::: Dataset records

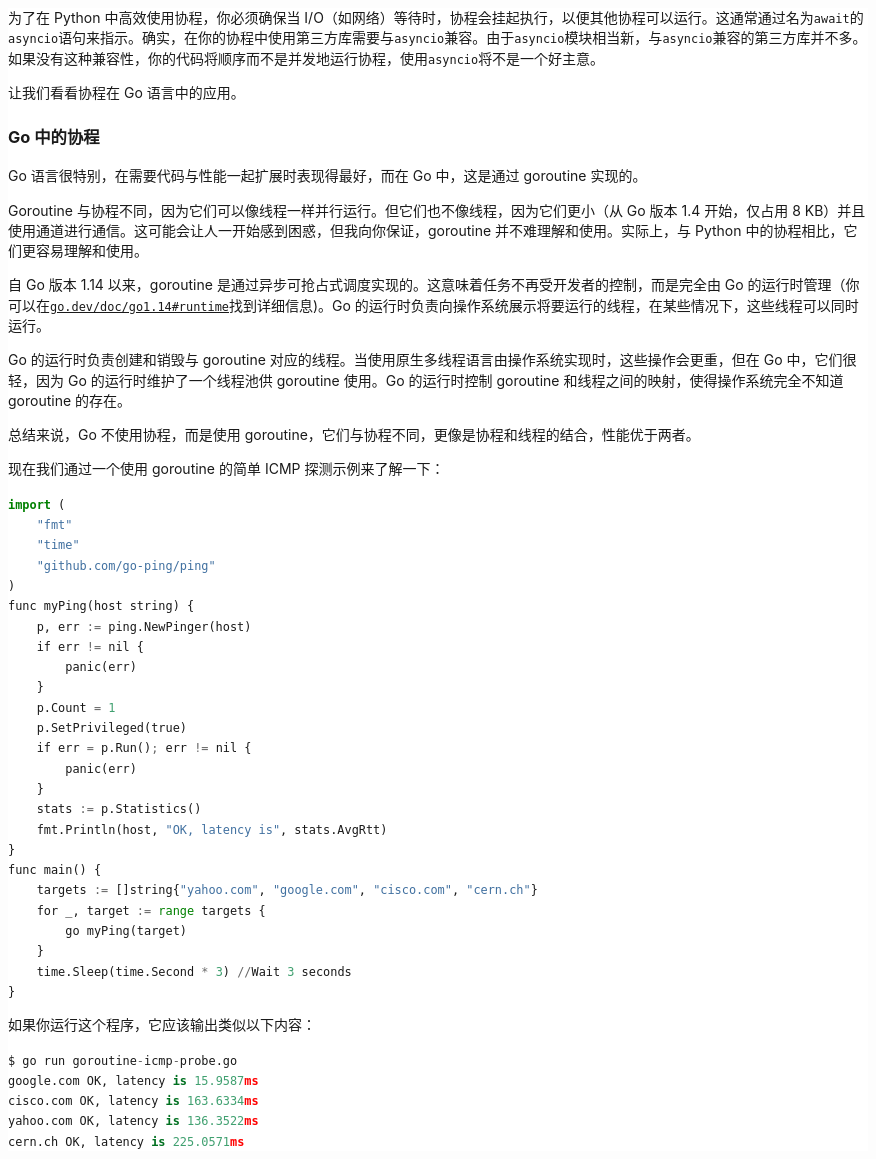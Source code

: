 为了在 Python 中高效使用协程，你必须确保当 I/O（如网络）等待时，协程会挂起执行，以便其他协程可以运行。这通常通过名为`await`的`asyncio`语句来指示。确实，在你的协程中使用第三方库需要与`asyncio`兼容。由于`asyncio`模块相当新，与`asyncio`兼容的第三方库并不多。如果没有这种兼容性，你的代码将顺序而不是并发地运行协程，使用`asyncio`将不是一个好主意。

让我们看看协程在 Go 语言中的应用。

### Go 中的协程

Go 语言很特别，在需要代码与性能一起扩展时表现得最好，而在 Go 中，这是通过 goroutine 实现的。

Goroutine 与协程不同，因为它们可以像线程一样并行运行。但它们也不像线程，因为它们更小（从 Go 版本 1.4 开始，仅占用 8 KB）并且使用通道进行通信。这可能会让人一开始感到困惑，但我向你保证，goroutine 并不难理解和使用。实际上，与 Python 中的协程相比，它们更容易理解和使用。

自 Go 版本 1.14 以来，goroutine 是通过异步可抢占式调度实现的。这意味着任务不再受开发者的控制，而是完全由 Go 的运行时管理（你可以在[`go.dev/doc/go1.14#runtime`](https://go.dev/doc/go1.14#runtime)找到详细信息)。Go 的运行时负责向操作系统展示将要运行的线程，在某些情况下，这些线程可以同时运行。

Go 的运行时负责创建和销毁与 goroutine 对应的线程。当使用原生多线程语言由操作系统实现时，这些操作会更重，但在 Go 中，它们很轻，因为 Go 的运行时维护了一个线程池供 goroutine 使用。Go 的运行时控制 goroutine 和线程之间的映射，使得操作系统完全不知道 goroutine 的存在。

总结来说，Go 不使用协程，而是使用 goroutine，它们与协程不同，更像是协程和线程的结合，性能优于两者。

现在我们通过一个使用 goroutine 的简单 ICMP 探测示例来了解一下：

```py
import (
    "fmt"
    "time"
    "github.com/go-ping/ping"
)
func myPing(host string) {
    p, err := ping.NewPinger(host)
    if err != nil {
        panic(err)
    }
    p.Count = 1
    p.SetPrivileged(true)
    if err = p.Run(); err != nil {
        panic(err)
    }
    stats := p.Statistics()
    fmt.Println(host, "OK, latency is", stats.AvgRtt)
}
func main() {
    targets := []string{"yahoo.com", "google.com", "cisco.com", "cern.ch"}
    for _, target := range targets {
        go myPing(target)
    }
    time.Sleep(time.Second * 3) //Wait 3 seconds
}
```

如果你运行这个程序，它应该输出类似以下内容：

```py
$ go run goroutine-icmp-probe.go
google.com OK, latency is 15.9587ms
cisco.com OK, latency is 163.6334ms
yahoo.com OK, latency is 136.3522ms
cern.ch OK, latency is 225.0571ms
```
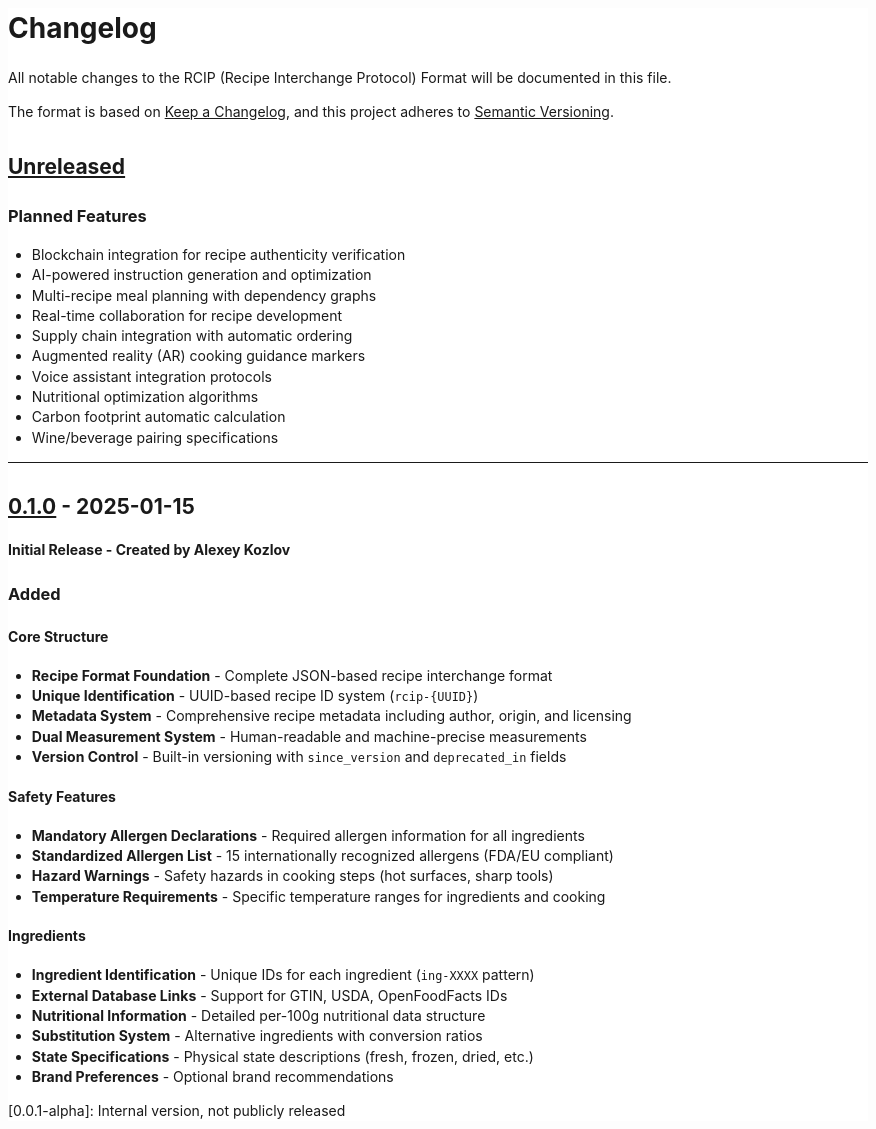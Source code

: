 # Changelog

All notable changes to the RCIP (Recipe Interchange Protocol) Format will be documented in this file.

The format is based on [Keep a Changelog](https://keepachangelog.com/en/1.1.0/),
and this project adheres to [Semantic Versioning](https://semver.org/spec/v2.0.0.html).

## [Unreleased]

### Planned Features
- Blockchain integration for recipe authenticity verification
- AI-powered instruction generation and optimization
- Multi-recipe meal planning with dependency graphs
- Real-time collaboration for recipe development
- Supply chain integration with automatic ordering
- Augmented reality (AR) cooking guidance markers
- Voice assistant integration protocols
- Nutritional optimization algorithms
- Carbon footprint automatic calculation
- Wine/beverage pairing specifications

---

## [0.1.0] - 2025-01-15

**Initial Release - Created by Alexey Kozlov**

### Added

#### Core Structure
- **Recipe Format Foundation** - Complete JSON-based recipe interchange format
- **Unique Identification** - UUID-based recipe ID system (`rcip-{UUID}`)
- **Metadata System** - Comprehensive recipe metadata including author, origin, and licensing
- **Dual Measurement System** - Human-readable and machine-precise measurements
- **Version Control** - Built-in versioning with `since_version` and `deprecated_in` fields

#### Safety Features
- **Mandatory Allergen Declarations** - Required allergen information for all ingredients
- **Standardized Allergen List** - 15 internationally recognized allergens (FDA/EU compliant)
- **Hazard Warnings** - Safety hazards in cooking steps (hot surfaces, sharp tools)
- **Temperature Requirements** - Specific temperature ranges for ingredients and cooking

#### Ingredients
- **Ingredient Identification** - Unique IDs for each ingredient (`ing-XXXX` pattern)
- **External Database Links** - Support for GTIN, USDA, OpenFoodFacts IDs
- **Nutritional Information** - Detailed per-100g nutritional data structure
- **Substitution System** - Alternative ingredients with conversion ratios
- **State Specifications** - Physical state descriptions (fresh, frozen, dried, etc.)
- **Brand Preferences** - Optional brand recommendations


[Unreleased]: https://github.com/alexey-kozlov/rcip-format/compare/v0.1.0...HEAD
[0.1.0]: https://github.com/alexey-kozlov/rcip-format/releases/tag/v0.1.0
[0.0.1-alpha]: Internal version, not publicly released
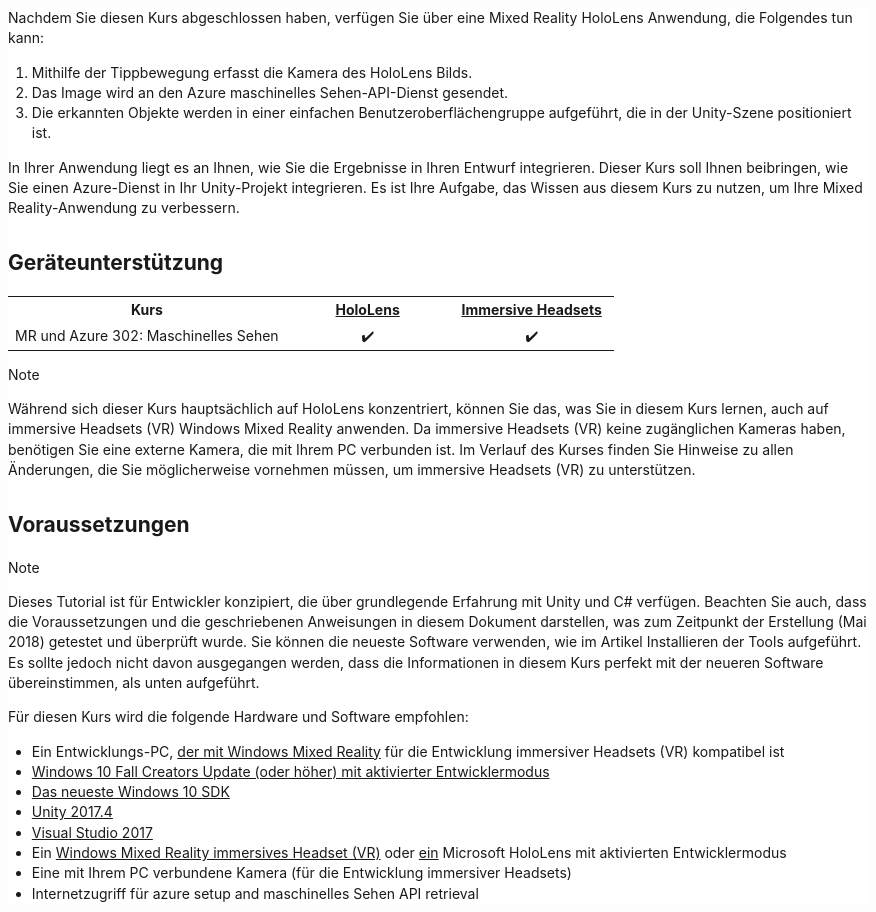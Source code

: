 Nachdem Sie diesen Kurs abgeschlossen haben, verfügen Sie über eine Mixed Reality HoloLens Anwendung, die Folgendes tun kann:

1.  Mithilfe der Tippbewegung erfasst die Kamera des HoloLens Bilds.
2.  Das Image wird an den Azure maschinelles Sehen-API-Dienst gesendet. 
3.  Die erkannten Objekte werden in einer einfachen Benutzeroberflächengruppe aufgeführt, die in der Unity-Szene positioniert ist.

In Ihrer Anwendung liegt es an Ihnen, wie Sie die Ergebnisse in Ihren Entwurf integrieren. Dieser Kurs soll Ihnen beibringen, wie Sie einen Azure-Dienst in Ihr Unity-Projekt integrieren. Es ist Ihre Aufgabe, das Wissen aus diesem Kurs zu nutzen, um Ihre Mixed Reality-Anwendung zu verbessern.

## <a name="device-support"></a>Geräteunterstützung

<table>
<tr>
<th>Kurs</th><th style="width:150px"> <a href="/hololens/hololens1-hardware">HoloLens</a></th><th style="width:150px"> <a href="../../../discover/immersive-headset-hardware-details.md">Immersive Headsets</a></th>
</tr><tr>
<td> MR und Azure 302: Maschinelles Sehen</td><td style="text-align: center;"> ✔️</td><td style="text-align: center;"> ✔️</td>
</tr>
</table>

> [!NOTE]
> Während sich dieser Kurs hauptsächlich auf HoloLens konzentriert, können Sie das, was Sie in diesem Kurs lernen, auch auf immersive Headsets (VR) Windows Mixed Reality anwenden. Da immersive Headsets (VR) keine zugänglichen Kameras haben, benötigen Sie eine externe Kamera, die mit Ihrem PC verbunden ist. Im Verlauf des Kurses finden Sie Hinweise zu allen Änderungen, die Sie möglicherweise vornehmen müssen, um immersive Headsets (VR) zu unterstützen.

## <a name="prerequisites"></a>Voraussetzungen

> [!NOTE]
> Dieses Tutorial ist für Entwickler konzipiert, die über grundlegende Erfahrung mit Unity und C# verfügen. Beachten Sie auch, dass die Voraussetzungen und die geschriebenen Anweisungen in diesem Dokument darstellen, was zum Zeitpunkt der Erstellung (Mai 2018) getestet und überprüft wurde. Sie können die neueste Software verwenden, [](../../install-the-tools.md) wie im Artikel Installieren der Tools aufgeführt. Es sollte jedoch nicht davon ausgegangen werden, dass die Informationen in diesem Kurs perfekt mit der neueren Software übereinstimmen, als unten aufgeführt.

Für diesen Kurs wird die folgende Hardware und Software empfohlen:

- Ein Entwicklungs-PC, [der mit Windows Mixed Reality](https://support.microsoft.com/help/4039260/windows-10-mixed-reality-pc-hardware-guidelines) für die Entwicklung immersiver Headsets (VR) kompatibel ist
- [Windows 10 Fall Creators Update (oder höher) mit aktivierter Entwicklermodus](../../install-the-tools.md#installation-checklist)
- [Das neueste Windows 10 SDK](../../install-the-tools.md#installation-checklist)
- [Unity 2017.4](../../install-the-tools.md#installation-checklist)
- [Visual Studio 2017](../../install-the-tools.md#installation-checklist)
- Ein [Windows Mixed Reality immersives Headset (VR)](../../../discover/immersive-headset-hardware-details.md) oder [ein](/hololens/hololens1-hardware) Microsoft HoloLens mit aktivierten Entwicklermodus
- Eine mit Ihrem PC verbundene Kamera (für die Entwicklung immersiver Headsets)
- Internetzugriff für azure setup and maschinelles Sehen API retrieval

::::::

Pick out each line above that includes "Nutritional" and show it.

Result of the exercise:
- Nutritional optimization algorithms
- **Nutritional Information** - Detailed per-100g nutritional data structure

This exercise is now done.